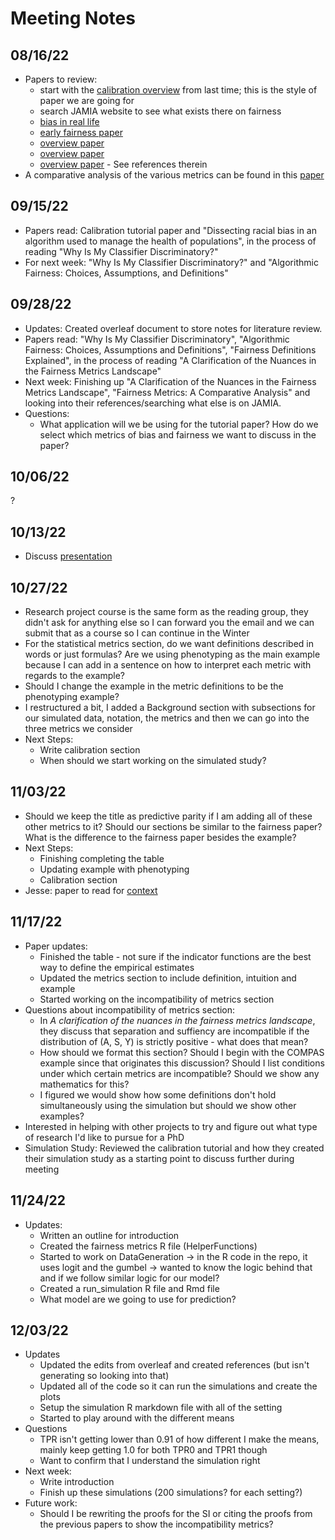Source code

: # Meeting Notes

## 08/16/22

* Papers to review:
  * start with the [calibration overview](https://academic.oup.com/jamia/article/27/4/621/5762806) from last time; this is the style of paper we are going for
  * search JAMIA website to see what exists there on fairness
  * [bias in real life](https://www.science.org/doi/abs/10.1126/science.aax2342)
  * [early fairness paper](https://arxiv.org/pdf/1805.12002.pdf)
  * [overview paper](https://www.annualreviews.org/doi/pdf/10.1146/annurev-statistics-042720-125902)
  * [overview paper](https://fairware.cs.umass.edu/papers/Verma.pdf)
  * [overview paper](https://www.nature.com/articles/s41598-022-07939-1) - See references therein
* A comparative analysis of the various metrics can be found in this [paper](https://arxiv.org/pdf/2001.07864.pdf)


## 09/15/22
* Papers read: Calibration tutorial paper and "Dissecting racial bias in an algorithm used to manage the health of populations", in the process of reading "Why Is My Classifier Discriminatory?"
* For next week: "Why Is My Classifier Discriminatory?" and "Algorithmic Fairness: Choices, Assumptions, and Definitions"

## 09/28/22
* Updates: Created overleaf document to store notes for literature review. 
* Papers read: "Why Is My Classifier Discriminatory", "Algorithmic Fairness: Choices, Assumptions and Definitions", "Fairness Definitions Explained", in the process of reading "A Clarification of the Nuances in the Fairness Metrics Landscape"
* Next week: Finishing up "A Clarification of the Nuances in the Fairness Metrics Landscape", "Fairness Metrics: A Comparative Analysis" and looking into their references/searching what else is on JAMIA. 
* Questions:
    * What application will we be using for the tutorial paper? How do we select which metrics of bias and fairness we want to discuss in the paper? 

## 10/06/22
?

## 10/13/22
* Discuss [presentation](https://github.com/jlgrons/Healthcare-DataScience-Reading-Group/tree/main/Fall%202022%20Slides)

## 10/27/22
* Research project course is the same form as the reading group, they didn't ask for anything else so I can forward you the email and we can submit that as a course so I can continue in the Winter
* For the statistical metrics section, do we want definitions described in words or just formulas? Are we using phenotyping as the main example because I can add in a sentence on how to interpret each metric with regards to the example?
* Should I change the example in the metric definitions to be the phenotyping example?
* I restructured a bit, I added a Background section with subsections for our simulated data, notation, the metrics and then we can go into the three metrics we consider
* Next Steps:
    * Write calibration section
    * When should we start working on the simulated study? 
    
 ## 11/03/22
* Should we keep the title as predictive parity if I am adding all of these other metrics to it? Should our sections be similar to the fairness paper? What is the difference to the fairness paper besides the example? 
* Next Steps:
    * Finishing completing the table
    * Updating example with phenotyping 
    * Calibration section
* Jesse: paper to read for [context](https://www.sciencedirect.com/science/article/pii/S1532046420302495)

## 11/17/22
* Paper updates:
    * Finished the table - not sure if the indicator functions are the best way to define the empirical estimates
    * Updated the metrics section to include definition, intuition and example 
    * Started working on the incompatibility of metrics section
* Questions about incompatibility of metrics section:
    * In _A clarification of the nuances in the fairness metrics landscape_, they discuss that separation and suffiency are incompatible if the distribution of (A, S, Y) is strictly positive - what does that mean? 
    * How should we format this section? Should I begin with the COMPAS example since that originates this discussion? Should I list conditions under which certain metrics are incompatible? Should we show any mathematics for this? 
    * I figured we would show how some definitions don't hold simultaneously using the simulation but should we show other examples? 
* Interested in helping with other projects to try and figure out what type of research I'd like to pursue for a PhD 
* Simulation Study: Reviewed the calibration tutorial and how they created their simulation study as a starting point to discuss further during meeting

## 11/24/22
* Updates: 
    * Written an outline for introduction
    * Created the fairness metrics R file (HelperFunctions)
    * Started to work on DataGeneration → in the R code in the repo, it uses logit and the gumbel → wanted to know the logic behind that and if we follow similar logic for our model?
    * Created a run_simulation R file and Rmd file
    * What model are we going to use for prediction? 
    
## 12/03/22
* Updates
    * Updated the edits from overleaf and created references (but isn't generating so looking into that)
    * Updated all of the code so it can run the simulations and create the plots
    * Setup the simulation R markdown file with all of the setting
    * Started to play around with the different means
* Questions
    * TPR isn't getting lower than 0.91 of how different I make the means, mainly keep getting 1.0 for both TPR0 and TPR1 though
    * Want to confirm that I understand the simulation right
* Next week:
    * Write introduction
    * Finish up these simulations (200 simulations? for each setting?)
 * Future work: 
    * Should I be rewriting the proofs for the SI or citing the proofs from the previous papers to show the incompatibility metrics?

▶ Task prompt:
Skip every picture and transcribe the data above exactly.

▶ Solution for this exercise:
Source code

: # Meeting Notes

## 08/16/22

* Papers to review:
  * start with the [calibration overview](https://academic.oup.com/jamia/article/27/4/621/5762806) from last time; this is the style of paper we are going for
  * search JAMIA website to see what exists there on fairness
  * [bias in real life](https://www.science.org/doi/abs/10.1126/science.aax2342)
  * [early fairness paper](https://arxiv.org/pdf/1805.12002.pdf)
  * [overview paper](https://www.annualreviews.org/doi/pdf/10.1146/annurev-statistics-042720-125902)
  * [overview paper](https://fairware.cs.umass.edu/papers/Verma.pdf)
  * [overview paper](https://www.nature.com/articles/s41598-022-07939-1) - See references therein
* A comparative analysis of the various metrics can be found in this [paper](https://arxiv.org/pdf/2001.07864.pdf)


## 09/15/22
* Papers read: Calibration tutorial paper and "Dissecting racial bias in an algorithm used to manage the health of populations", in the process of reading "Why Is My Classifier Discriminatory?"
* For next week: "Why Is My Classifier Discriminatory?" and "Algorithmic Fairness: Choices, Assumptions, and Definitions"

## 09/28/22
* Updates: Created overleaf document to store notes for literature review. 
* Papers read: "Why Is My Classifier Discriminatory", "Algorithmic Fairness: Choices, Assumptions and Definitions", "Fairness Definitions Explained", in the process of reading "A Clarification of the Nuances in the Fairness Metrics Landscape"
* Next week: Finishing up "A Clarification of the Nuances in the Fairness Metrics Landscape", "Fairness Metrics: A Comparative Analysis" and looking into their references/searching what else is on JAMIA. 
* Questions:
    * What application will we be using for the tutorial paper? How do we select which metrics of bias and fairness we want to discuss in the paper? 

## 10/06/22
?

## 10/13/22
* Discuss [presentation](https://github.com/jlgrons/Healthcare-DataScience-Reading-Group/tree/main/Fall%202022%20Slides)

## 10/27/22
* Research project course is the same form as the reading group, they didn't ask for anything else so I can forward you the email and we can submit that as a course so I can continue in the Winter
* For the statistical metrics section, do we want definitions described in words or just formulas? Are we using phenotyping as the main example because I can add in a sentence on how to interpret each metric with regards to the example?
* Should I change the example in the metric definitions to be the phenotyping example?
* I restructured a bit, I added a Background section with subsections for our simulated data, notation, the metrics and then we can go into the three metrics we consider
* Next Steps:
    * Write calibration section
    * When should we start working on the simulated study? 
    
 ## 11/03/22
* Should we keep the title as predictive parity if I am adding all of these other metrics to it? Should our sections be similar to the fairness paper? What is the difference to the fairness paper besides the example? 
* Next Steps:
    * Finishing completing the table
    * Updating example with phenotyping 
    * Calibration section
* Jesse: paper to read for [context](https://www.sciencedirect.com/science/article/pii/S1532046420302495)

## 11/17/22
* Paper updates:
    * Finished the table - not sure if the indicator functions are the best way to define the empirical estimates
    * Updated the metrics section to include definition, intuition and example 
    * Started working on the incompatibility of metrics section
* Questions about incompatibility of metrics section:
    * In _A clarification of the nuances in the fairness metrics landscape_, they discuss that separation and suffiency are incompatible if the distribution of (A, S, Y) is strictly positive - what does that mean? 
    * How should we format this section? Should I begin with the COMPAS example since that originates this discussion? Should I list conditions under which certain metrics are incompatible? Should we show any mathematics for this? 
    * I figured we would show how some definitions don't hold simultaneously using the simulation but should we show other examples? 
* Interested in helping with other projects to try and figure out what type of research I'd like to pursue for a PhD 
* Simulation Study: Reviewed the calibration tutorial and how they created their simulation study as a starting point to discuss further during meeting

## 11/24/22
* Updates: 
    * Written an outline for introduction
    * Created the fairness metrics R file (HelperFunctions)
    * Started to work on DataGeneration → in the R code in the repo, it uses logit and the gumbel → wanted to know the logic behind that and if we follow similar logic for our model?
    * Created a run_simulation R file and Rmd file
    * What model are we going to use for prediction? 
    
## 12/03/22
* Updates
    * Updated the edits from overleaf and created references (but isn't generating so looking into that)
    * Updated all of the code so it can run the simulations and create the plots
    * Setup the simulation R markdown file with all of the setting
    * Started to play around with the different means
* Questions
    * TPR isn't getting lower than 0.91 of how different I make the means, mainly keep getting 1.0 for both TPR0 and TPR1 though
    * Want to confirm that I understand the simulation right
* Next week:
    * Write introduction
    * Finish up these simulations (200 simulations? for each setting?)
 * Future work: 
    * Should I be rewriting the proofs for the SI or citing the proofs from the previous papers to show the incompatibility metrics?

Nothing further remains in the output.